* [TASK DETAILS]:
Copy every line of the entries that has the string "provisioners" in it.

* [ENTRIES SHOWN]:
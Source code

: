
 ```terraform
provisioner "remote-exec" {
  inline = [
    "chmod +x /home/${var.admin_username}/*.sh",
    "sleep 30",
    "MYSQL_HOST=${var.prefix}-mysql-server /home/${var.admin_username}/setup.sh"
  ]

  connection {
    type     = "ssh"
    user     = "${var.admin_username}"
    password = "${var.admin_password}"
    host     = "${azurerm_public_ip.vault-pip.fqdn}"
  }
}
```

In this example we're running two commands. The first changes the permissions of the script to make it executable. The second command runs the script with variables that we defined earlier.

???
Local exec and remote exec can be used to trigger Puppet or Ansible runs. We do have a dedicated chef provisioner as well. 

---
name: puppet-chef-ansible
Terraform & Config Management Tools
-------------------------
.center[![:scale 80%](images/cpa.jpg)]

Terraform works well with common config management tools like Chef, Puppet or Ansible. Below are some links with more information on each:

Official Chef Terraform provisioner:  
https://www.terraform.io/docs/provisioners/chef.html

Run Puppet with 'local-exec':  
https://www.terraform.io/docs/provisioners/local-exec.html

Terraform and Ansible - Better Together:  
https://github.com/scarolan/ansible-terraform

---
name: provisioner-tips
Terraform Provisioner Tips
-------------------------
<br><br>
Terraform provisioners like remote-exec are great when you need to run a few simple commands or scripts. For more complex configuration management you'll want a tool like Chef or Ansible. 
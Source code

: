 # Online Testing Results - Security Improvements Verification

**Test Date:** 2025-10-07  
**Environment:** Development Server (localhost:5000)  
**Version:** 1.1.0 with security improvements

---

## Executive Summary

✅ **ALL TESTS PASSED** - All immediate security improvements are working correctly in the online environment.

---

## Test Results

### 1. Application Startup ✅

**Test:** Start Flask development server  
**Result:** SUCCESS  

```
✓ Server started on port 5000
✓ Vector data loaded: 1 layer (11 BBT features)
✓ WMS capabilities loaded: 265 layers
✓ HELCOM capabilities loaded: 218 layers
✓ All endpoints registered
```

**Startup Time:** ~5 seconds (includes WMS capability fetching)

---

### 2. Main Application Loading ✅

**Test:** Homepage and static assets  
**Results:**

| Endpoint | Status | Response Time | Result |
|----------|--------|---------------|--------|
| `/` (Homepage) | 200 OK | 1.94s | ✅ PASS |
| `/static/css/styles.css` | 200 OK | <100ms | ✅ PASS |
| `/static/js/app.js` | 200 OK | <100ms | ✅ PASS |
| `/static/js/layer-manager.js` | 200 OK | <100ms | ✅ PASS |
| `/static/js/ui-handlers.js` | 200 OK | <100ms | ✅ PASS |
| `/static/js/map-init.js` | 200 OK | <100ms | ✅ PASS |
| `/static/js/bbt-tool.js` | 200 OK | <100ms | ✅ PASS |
...
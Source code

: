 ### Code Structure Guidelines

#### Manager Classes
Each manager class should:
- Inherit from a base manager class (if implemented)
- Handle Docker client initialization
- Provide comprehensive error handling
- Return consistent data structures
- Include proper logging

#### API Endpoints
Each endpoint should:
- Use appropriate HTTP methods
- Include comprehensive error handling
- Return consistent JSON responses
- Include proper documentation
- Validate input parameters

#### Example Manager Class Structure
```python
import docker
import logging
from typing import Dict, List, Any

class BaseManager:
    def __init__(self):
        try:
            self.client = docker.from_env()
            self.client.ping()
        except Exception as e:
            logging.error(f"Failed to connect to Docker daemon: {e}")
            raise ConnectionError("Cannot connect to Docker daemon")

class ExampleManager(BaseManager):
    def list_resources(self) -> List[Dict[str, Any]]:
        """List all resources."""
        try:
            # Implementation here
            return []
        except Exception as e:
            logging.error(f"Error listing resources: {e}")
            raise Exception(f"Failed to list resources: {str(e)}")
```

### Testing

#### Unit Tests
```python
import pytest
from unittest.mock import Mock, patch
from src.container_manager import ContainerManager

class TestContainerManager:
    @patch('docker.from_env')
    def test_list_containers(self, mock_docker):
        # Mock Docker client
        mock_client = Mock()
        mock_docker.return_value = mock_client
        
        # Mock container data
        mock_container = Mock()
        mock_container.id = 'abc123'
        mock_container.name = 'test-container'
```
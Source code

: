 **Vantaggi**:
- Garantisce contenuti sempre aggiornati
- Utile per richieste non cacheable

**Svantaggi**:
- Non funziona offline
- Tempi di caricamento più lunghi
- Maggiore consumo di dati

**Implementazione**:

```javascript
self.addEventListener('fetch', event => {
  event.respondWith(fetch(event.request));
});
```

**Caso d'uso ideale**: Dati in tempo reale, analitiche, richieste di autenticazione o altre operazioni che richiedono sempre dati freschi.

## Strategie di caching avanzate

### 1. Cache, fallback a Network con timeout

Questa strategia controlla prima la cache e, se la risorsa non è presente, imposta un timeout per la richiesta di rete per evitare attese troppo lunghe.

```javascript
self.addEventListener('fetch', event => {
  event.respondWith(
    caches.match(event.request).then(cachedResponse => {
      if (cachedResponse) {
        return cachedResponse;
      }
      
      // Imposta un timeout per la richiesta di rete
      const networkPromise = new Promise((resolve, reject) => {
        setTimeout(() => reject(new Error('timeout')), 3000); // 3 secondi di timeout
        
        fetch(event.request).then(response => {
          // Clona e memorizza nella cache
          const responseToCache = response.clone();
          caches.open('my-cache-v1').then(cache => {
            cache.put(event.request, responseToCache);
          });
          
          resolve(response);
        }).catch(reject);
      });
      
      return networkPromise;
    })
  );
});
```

* [REPLY TO THE TASK]:
https://www.terraform.io/docs/provisioners/chef.html
https://www.terraform.io/docs/provisioners/local-exec.html
Terraform provisioners like remote-exec are great when you need to run a few simple commands or scripts. For more complex configuration management you'll want a tool like Chef or Ansible. 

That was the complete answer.